Special Delivery

****

Reviewed by: Jennie Kermode

Special Delivery
"Alongside the thrilling driving sequences, there are some great fight scenes of the variety which shun polish and show us characters who really look like they’re suffering." | Photo: Fantasia International Film Festival

There are two ways that a South Korean film about a company willing to deliver absolutely anything can go. It could be animated, quirky and cute. Or it could be like this. Chief Jang (real name Jang Eun-ha, played by Parasite’s Park So-dam) is a blue-haired woman with a dangerous past. Her combat-style driving would leave the Fast And The Furious team in the dust, she’s not intimidated by anyone, and you’d better not argue with her when it comes to wearing a seatbelt. She’s the woman you need if you have to get across town in a hurry with gangsters on your trail, but she’s about to find herself out of her depth for the first time.
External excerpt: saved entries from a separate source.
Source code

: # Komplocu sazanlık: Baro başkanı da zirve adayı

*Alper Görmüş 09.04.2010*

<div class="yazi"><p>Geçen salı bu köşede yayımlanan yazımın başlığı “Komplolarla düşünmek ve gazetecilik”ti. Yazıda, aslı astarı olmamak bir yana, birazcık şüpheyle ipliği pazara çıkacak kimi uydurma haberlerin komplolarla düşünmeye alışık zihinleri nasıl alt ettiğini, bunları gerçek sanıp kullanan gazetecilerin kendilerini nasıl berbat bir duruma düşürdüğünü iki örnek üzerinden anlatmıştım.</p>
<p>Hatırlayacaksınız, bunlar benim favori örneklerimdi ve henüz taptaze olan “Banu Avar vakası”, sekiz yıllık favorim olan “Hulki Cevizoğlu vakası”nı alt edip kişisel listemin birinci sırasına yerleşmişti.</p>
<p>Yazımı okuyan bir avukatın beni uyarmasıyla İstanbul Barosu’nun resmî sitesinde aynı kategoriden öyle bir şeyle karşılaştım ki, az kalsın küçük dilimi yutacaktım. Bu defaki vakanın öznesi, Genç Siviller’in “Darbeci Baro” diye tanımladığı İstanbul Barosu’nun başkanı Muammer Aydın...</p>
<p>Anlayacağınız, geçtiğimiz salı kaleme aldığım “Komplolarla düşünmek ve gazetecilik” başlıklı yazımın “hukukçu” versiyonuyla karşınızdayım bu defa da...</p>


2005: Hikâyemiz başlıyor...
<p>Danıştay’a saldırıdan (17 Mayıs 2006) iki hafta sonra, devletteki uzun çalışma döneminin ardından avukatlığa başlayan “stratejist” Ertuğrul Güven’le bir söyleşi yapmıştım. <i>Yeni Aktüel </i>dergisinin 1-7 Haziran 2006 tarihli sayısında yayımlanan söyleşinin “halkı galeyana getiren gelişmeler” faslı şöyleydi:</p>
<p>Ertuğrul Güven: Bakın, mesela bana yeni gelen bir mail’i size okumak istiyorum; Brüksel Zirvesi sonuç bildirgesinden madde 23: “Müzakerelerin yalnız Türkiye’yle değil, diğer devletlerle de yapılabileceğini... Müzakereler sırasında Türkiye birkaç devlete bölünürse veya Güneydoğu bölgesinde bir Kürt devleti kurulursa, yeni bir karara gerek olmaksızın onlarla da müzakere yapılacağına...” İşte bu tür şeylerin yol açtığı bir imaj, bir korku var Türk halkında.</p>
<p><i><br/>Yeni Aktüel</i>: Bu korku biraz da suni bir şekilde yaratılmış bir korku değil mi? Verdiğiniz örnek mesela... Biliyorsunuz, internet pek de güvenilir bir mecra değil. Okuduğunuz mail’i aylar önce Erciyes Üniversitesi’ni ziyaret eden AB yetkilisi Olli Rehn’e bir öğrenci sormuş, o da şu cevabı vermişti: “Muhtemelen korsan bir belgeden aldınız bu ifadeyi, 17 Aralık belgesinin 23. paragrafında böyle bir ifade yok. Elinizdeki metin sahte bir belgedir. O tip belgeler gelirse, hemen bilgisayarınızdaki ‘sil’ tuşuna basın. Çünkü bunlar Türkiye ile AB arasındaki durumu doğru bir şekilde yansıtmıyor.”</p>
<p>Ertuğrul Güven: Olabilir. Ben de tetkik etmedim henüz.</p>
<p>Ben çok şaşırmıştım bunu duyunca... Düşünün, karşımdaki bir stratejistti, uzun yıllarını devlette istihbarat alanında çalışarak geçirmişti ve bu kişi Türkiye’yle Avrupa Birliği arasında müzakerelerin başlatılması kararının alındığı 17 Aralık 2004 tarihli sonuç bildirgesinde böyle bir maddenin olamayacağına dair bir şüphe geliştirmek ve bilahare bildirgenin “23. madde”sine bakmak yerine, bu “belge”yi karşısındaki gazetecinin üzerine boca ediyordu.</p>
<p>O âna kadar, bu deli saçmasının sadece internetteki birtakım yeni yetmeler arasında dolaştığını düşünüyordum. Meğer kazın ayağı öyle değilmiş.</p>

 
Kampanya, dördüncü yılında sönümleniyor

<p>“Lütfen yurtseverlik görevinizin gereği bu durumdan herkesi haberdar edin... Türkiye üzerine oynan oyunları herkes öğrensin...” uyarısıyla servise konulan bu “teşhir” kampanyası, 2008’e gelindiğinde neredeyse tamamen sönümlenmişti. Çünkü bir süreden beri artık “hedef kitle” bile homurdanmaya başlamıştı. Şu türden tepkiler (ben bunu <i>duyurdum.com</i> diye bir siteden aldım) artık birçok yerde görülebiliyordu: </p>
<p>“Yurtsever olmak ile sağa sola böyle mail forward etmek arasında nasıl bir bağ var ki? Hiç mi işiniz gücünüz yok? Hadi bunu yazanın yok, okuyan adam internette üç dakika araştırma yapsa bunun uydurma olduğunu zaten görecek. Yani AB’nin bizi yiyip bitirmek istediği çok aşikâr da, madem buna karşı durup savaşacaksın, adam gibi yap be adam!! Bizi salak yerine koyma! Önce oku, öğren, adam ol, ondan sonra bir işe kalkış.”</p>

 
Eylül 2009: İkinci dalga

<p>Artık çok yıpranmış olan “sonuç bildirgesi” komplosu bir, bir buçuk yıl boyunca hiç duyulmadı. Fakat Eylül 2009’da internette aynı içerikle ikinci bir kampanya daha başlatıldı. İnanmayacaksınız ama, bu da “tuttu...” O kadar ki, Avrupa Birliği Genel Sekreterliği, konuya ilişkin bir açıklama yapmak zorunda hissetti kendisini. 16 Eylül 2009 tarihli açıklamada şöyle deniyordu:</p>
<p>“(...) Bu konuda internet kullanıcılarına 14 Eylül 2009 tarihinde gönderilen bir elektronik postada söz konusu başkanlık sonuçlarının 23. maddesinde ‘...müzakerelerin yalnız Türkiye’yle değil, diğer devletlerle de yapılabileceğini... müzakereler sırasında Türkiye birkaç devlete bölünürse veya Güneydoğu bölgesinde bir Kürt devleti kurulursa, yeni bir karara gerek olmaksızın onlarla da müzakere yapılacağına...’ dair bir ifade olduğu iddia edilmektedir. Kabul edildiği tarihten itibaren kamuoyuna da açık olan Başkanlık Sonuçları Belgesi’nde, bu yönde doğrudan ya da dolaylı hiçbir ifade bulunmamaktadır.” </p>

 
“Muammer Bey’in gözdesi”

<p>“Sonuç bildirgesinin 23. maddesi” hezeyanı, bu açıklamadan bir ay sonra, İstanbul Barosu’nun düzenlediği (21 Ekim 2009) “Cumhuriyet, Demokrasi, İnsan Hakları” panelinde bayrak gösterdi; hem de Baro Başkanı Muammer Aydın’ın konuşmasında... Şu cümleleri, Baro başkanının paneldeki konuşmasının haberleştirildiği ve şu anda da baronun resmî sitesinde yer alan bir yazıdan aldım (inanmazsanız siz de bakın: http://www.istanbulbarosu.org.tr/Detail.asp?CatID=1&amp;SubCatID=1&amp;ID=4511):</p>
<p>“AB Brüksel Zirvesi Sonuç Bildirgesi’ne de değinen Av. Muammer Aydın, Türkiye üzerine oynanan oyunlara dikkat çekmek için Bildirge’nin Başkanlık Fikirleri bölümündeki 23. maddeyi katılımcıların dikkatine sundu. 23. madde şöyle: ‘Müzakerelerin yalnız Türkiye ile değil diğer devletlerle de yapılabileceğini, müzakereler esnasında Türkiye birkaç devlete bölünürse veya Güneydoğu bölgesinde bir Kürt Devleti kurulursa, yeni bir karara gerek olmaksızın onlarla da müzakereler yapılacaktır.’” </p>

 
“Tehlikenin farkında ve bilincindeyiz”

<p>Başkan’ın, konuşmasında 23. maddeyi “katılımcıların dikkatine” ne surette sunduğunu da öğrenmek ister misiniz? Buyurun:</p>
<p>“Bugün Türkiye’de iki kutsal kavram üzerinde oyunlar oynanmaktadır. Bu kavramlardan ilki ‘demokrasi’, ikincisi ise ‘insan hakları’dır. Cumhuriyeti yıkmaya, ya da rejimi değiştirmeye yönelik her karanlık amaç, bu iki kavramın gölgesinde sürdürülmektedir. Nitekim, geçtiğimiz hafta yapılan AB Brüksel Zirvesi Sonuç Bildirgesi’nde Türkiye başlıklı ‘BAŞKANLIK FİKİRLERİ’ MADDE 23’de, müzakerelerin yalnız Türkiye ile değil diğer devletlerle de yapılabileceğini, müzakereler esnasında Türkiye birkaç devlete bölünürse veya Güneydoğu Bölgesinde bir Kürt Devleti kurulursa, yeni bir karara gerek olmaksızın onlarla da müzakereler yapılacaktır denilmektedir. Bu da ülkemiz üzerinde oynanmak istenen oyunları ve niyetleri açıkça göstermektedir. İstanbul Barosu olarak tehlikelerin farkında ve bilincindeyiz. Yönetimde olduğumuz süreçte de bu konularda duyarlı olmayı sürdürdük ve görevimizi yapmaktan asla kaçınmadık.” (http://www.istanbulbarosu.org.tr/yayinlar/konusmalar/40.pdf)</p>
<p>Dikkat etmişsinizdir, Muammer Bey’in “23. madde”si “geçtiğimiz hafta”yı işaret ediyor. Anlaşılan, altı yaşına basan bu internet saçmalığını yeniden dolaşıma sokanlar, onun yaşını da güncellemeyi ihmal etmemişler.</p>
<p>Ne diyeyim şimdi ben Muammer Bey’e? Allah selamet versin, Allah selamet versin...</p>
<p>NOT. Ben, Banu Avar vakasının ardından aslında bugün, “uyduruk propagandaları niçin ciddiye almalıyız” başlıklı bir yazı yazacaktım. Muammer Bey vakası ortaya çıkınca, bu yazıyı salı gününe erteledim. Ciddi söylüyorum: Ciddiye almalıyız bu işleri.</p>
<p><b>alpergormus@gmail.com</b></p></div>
Kim Du-shik is in trouble with the mob. he has come into possession of a bag full of cash and a bank key fob which is literally worth millions. When corrupt cop Captain Cho and his gangster minions come looking for him, he knows it’s too late, so he lifts his small son Kim Seo-won (Jung Hyun-jun) through a window, gives him the cash and the key fob and tells him to run. Seo-won makes it to the pick-up point on his own, getting into Jang’s car just in time as the bad guys try to grab him. Naturally they don’t give up, but prepare to hunt him – and anybody helping him – across the city, closing in for the kill.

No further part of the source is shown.